* Task to carry out *
Please count the lines in the material below that include "sentrert". Reply with the number alone.
..............................
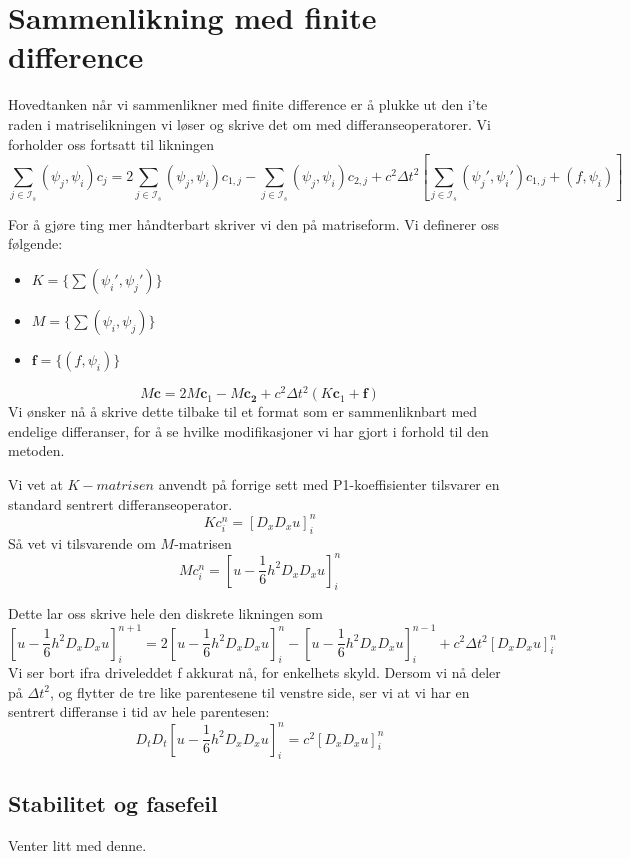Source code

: \documentclass[a4paper, 10pt]{article}
\newcommand{\mb}{\mathbf}
\newcommand{\mc}{\mathcal}
\begin{document}
\section{Sammenlikning med finite difference}
Hovedtanken når vi sammenlikner med finite difference er å plukke ut den i'te raden i matriselikningen vi løser og skrive det om med differanseoperatorer. 
Vi forholder oss fortsatt til likningen
\begin{equation}
	\sum_{j \in \mc{I}_s } (\psi_j, \psi_i)c_j = 2\sum_{j \in \mc{I}_s }(\psi_j, \psi_i)c_{1, j} - \sum_{j \in \mc{I}_s }(\psi_j, \psi_i)c_{2, j} + c^2\Delta t^2 \left[\sum_{j \in \mc{I}_s } (\psi_j', \psi_i')c_{1, j} + (f, \psi_i)\right]
\end{equation}

For å gjøre ting mer håndterbart skriver vi den på matriseform.
Vi definerer oss følgende:
\begin{itemize}
\item $K = \{\sum (\psi_i', \psi_j')\}$
\item $M = \{\sum (\psi_i, \psi_j)\}$
\item $\mb{f} = \{(f, \psi_i)\}$
\end{itemize}

\begin{equation}
	M\mb{c} = 2M\mb{c}_1 - M\mb{c_2} + c^2\Delta t^2 (K\mb{c}_1 + \mb{f})
\end{equation}
Vi ønsker nå å skrive dette tilbake til et format som er sammenliknbart med endelige differanser, for å se hvilke modifikasjoner vi har gjort i forhold til den metoden.

Vi vet at $K-matrisen$ anvendt på forrige sett med P1-koeffisienter tilsvarer en standard sentrert differanseoperator.
\begin{equation}
Kc_i^n = [D_x D_x u]_i^n
\end{equation}
Så vet vi tilsvarende om $M$-matrisen
\begin{equation}
	Mc_i^n = [u-\frac{1}{6}h^2 D_x D_x u]_i^n
\end{equation}

Dette lar oss skrive hele den diskrete likningen som
\begin{equation}
	\left[u-\frac{1}{6} h^2 D_xD_x u\right]_i^{n+1} = 2\left[u-\frac{1}{6} h^2 D_xD_x u\right]_i^n - \left[u-\frac{1}{6} h^2 D_xD_x u\right]_i^{n-1} + c^2 \Delta t^2 \left[D_xD_xu\right]_i^n
\end{equation}
Vi ser bort ifra driveleddet f akkurat nå, for enkelhets skyld. Dersom vi nå deler på $\Delta t^2$, og flytter de tre like parentesene til venstre side, ser vi at vi har en sentrert differanse i tid av hele parentesen:
\begin{equation}
	D_tD_t\left[u-\frac{1}{6} h^2 D_xD_x u\right]_i^n = c^2[D_xD_xu]_i^n
\end{equation}

\subsection{Stabilitet og fasefeil}
Venter litt med denne. 
\end{document}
..............................
* The completed task *
2